In my post back in March 2018, I analyzed an upward change in allowance rates in the 36XX art units based on my practitioner’s observation that inventions were finally beginning to be more frequently found eligible for patenting following a string of pro-eligibility Federal Circuit decisions.
It has now been 1.5 years since the USPTO issued its 2019 Revised Patent Subject Matter Eligibility Guidance in January 2019, specifying that patent prosecution henceforth should cite to the Guidance rather than directly to caselaw, and over half a year since the USPTO’s follow-on October 2019 Patent Eligibility Guidance Update. Since the 2019 Guidance represents one of the most significant changes in patent eligibility analysis since the Supreme Court’s 2014 Alice decision, I thought it was high time for another inquiry into the state of eligibility findings in the USPTO.
The current inquiry broadens my 2018 survey to include additional common technological art units—namely, the 21XX, 24XX, 26XX and 28XX tech centers—as well as 36XX. As before, I calculated allowance-to-abandonment ratios for each of the constituent art units—as well as aggregates for the tech centers as a whole—and ratios of allowance-to-abandonment ratios between different years. (Since patent law has had few substantive changes other than the analysis of eligibility under § 101 after Alice—and since no significant economic upheavals took place during the timeframe I am examining (2013-2019)—I consider it a safe assumption that changes in patent allowance rates are primarily due to changing standards in eligibility law.)

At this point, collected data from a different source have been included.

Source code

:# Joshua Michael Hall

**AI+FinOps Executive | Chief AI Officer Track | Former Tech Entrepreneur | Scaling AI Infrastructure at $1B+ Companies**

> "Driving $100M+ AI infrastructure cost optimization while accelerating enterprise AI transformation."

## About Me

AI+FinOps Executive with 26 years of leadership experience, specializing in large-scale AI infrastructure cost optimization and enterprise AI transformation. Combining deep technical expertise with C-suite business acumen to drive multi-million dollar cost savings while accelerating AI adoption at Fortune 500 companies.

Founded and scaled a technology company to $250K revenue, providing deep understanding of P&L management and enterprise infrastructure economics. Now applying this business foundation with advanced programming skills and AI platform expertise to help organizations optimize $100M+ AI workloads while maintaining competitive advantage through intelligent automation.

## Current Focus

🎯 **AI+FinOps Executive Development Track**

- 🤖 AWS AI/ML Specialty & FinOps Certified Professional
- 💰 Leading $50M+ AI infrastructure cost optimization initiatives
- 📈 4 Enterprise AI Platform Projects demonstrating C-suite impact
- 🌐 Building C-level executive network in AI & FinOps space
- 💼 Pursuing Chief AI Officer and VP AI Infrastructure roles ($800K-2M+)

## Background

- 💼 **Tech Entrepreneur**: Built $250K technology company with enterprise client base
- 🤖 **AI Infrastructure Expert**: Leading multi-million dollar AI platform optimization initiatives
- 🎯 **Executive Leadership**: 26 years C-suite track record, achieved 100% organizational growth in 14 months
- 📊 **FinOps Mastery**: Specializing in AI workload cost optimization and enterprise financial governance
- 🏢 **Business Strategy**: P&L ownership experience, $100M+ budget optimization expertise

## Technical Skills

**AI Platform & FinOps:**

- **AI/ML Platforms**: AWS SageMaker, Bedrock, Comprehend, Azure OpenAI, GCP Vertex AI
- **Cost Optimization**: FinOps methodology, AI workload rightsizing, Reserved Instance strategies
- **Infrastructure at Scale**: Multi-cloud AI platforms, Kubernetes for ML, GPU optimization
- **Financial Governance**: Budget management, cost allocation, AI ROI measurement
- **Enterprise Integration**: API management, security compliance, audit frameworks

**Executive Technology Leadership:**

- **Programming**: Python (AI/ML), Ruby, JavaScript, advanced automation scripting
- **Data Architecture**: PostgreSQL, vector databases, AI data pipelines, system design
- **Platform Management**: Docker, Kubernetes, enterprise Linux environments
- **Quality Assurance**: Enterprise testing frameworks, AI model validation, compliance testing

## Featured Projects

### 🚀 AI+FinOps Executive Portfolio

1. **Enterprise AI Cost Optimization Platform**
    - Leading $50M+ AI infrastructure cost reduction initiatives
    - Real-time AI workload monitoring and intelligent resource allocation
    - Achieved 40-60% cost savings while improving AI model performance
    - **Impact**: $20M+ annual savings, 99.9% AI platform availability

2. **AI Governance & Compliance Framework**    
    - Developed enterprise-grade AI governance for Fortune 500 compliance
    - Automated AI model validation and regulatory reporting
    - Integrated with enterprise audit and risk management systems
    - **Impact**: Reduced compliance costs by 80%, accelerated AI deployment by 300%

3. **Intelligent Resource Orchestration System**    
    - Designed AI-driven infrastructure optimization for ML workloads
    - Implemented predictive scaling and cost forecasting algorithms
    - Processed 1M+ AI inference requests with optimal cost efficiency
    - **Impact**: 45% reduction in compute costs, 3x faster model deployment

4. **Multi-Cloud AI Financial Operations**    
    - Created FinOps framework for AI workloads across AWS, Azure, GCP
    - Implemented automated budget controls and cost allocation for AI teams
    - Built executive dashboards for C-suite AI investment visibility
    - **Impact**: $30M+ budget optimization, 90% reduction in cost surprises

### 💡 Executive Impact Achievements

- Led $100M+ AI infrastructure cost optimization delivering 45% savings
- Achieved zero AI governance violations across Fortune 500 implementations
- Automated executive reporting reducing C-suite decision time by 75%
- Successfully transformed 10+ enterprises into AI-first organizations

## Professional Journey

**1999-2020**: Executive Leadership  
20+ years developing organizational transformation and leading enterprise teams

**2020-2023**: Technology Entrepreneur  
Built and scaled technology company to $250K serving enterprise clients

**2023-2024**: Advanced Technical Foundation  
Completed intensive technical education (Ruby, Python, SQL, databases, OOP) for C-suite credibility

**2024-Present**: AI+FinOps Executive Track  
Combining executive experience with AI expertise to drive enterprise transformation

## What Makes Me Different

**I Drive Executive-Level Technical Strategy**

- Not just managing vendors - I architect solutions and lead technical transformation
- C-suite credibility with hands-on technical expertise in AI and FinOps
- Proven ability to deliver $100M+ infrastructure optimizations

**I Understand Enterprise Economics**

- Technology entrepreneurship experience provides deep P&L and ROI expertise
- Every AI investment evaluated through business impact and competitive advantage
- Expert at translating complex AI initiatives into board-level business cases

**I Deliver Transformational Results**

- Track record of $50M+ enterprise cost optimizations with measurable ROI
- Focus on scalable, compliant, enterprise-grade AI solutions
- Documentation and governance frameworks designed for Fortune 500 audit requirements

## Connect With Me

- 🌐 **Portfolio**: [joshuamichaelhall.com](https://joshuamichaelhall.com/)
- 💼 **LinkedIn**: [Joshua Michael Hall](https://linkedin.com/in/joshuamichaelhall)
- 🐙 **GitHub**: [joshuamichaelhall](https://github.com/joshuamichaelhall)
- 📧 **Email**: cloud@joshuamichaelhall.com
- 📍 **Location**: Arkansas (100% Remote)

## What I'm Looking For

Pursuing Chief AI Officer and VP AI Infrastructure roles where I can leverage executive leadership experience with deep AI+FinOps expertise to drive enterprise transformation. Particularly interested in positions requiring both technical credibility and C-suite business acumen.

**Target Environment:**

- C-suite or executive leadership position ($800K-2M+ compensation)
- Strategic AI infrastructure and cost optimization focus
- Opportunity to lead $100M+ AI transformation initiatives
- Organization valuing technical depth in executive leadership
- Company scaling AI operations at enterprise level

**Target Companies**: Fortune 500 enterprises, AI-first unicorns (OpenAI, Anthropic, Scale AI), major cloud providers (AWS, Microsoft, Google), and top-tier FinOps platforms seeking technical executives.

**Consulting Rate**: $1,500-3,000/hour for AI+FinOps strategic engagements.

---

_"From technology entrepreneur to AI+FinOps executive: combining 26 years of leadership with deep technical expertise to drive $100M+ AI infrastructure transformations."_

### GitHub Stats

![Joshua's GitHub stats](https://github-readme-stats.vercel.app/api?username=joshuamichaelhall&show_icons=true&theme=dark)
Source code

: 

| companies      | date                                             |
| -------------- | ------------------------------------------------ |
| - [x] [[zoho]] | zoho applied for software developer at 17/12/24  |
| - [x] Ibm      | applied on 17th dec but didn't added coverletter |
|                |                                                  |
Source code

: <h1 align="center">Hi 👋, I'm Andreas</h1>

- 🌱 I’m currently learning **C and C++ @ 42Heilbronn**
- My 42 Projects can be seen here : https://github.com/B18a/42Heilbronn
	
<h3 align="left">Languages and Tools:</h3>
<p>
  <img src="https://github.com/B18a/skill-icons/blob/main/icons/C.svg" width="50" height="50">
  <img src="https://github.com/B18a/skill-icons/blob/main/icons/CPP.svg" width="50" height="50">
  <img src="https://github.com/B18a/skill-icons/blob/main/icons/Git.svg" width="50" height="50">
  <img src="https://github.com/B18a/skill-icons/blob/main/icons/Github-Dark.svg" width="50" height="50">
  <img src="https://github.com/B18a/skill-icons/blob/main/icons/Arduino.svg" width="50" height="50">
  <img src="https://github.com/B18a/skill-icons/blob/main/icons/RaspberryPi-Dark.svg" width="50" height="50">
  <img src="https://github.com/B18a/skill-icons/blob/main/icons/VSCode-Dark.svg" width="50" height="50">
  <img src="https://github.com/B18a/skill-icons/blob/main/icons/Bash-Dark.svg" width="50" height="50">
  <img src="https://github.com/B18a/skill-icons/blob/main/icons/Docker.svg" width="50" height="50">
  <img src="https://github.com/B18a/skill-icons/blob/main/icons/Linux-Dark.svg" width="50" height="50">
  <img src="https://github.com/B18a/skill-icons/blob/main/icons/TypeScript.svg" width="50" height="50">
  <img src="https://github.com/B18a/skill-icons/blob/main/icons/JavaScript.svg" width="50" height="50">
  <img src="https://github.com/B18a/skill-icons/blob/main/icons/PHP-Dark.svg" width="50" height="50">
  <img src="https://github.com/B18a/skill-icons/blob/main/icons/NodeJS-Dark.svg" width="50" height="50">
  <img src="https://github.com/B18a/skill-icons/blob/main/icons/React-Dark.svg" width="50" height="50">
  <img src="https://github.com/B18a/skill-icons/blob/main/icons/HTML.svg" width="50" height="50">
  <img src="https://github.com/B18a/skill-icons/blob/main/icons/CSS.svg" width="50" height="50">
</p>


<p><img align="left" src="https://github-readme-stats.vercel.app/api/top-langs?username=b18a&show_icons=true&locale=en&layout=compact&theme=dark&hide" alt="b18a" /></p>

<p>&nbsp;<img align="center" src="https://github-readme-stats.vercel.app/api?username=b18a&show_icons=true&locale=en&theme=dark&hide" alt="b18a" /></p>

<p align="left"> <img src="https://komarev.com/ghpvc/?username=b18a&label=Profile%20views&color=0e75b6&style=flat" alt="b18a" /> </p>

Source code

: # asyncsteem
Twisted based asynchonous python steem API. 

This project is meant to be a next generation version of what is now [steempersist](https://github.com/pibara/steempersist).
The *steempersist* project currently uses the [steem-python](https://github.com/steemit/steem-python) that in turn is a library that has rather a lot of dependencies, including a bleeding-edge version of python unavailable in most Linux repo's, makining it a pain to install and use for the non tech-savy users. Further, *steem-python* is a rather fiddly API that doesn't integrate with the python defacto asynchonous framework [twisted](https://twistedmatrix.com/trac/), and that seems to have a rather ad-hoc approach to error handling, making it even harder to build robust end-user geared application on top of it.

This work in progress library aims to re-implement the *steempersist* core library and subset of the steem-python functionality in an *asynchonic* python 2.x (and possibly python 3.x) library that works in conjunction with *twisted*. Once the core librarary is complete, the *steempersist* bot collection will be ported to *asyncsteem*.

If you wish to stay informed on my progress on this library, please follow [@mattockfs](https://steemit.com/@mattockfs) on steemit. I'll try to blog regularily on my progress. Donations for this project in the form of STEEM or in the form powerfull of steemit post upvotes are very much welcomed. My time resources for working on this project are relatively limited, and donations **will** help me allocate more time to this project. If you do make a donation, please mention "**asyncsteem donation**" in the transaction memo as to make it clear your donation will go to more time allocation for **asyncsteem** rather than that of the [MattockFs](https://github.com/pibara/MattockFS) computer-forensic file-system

For every one of the tech centers whose data I analyzed, the aggregate allowance-to-abandonment ratio was higher in 2019 than in any of the years 2013-2018:
Seeing the (expected) large uptick in allowance rates over the last year, I was also curious to measure the magnitude of the allowance rate changes stemming from the USPTO promulgation of its prosecution Guidance relative to those stemming from more favorable Federal Circuit caselaw. I considered the year 2016 to be the breakthrough “second-wave” year for pro-eligibility decisions such as Enfish, BASCOM and McRO, comparing it to 2017 (the year in which its effects were largely felt). Similarly, I used the year 2019 as the year of the USPTO’s Guidance, and since the Guidance came out in January 2019 and was put into practice more quickly than Federal Circuit caselaw, I compared 2019 to 2018 (the final year in which caselaw was cited for eligibility issues during prosecution).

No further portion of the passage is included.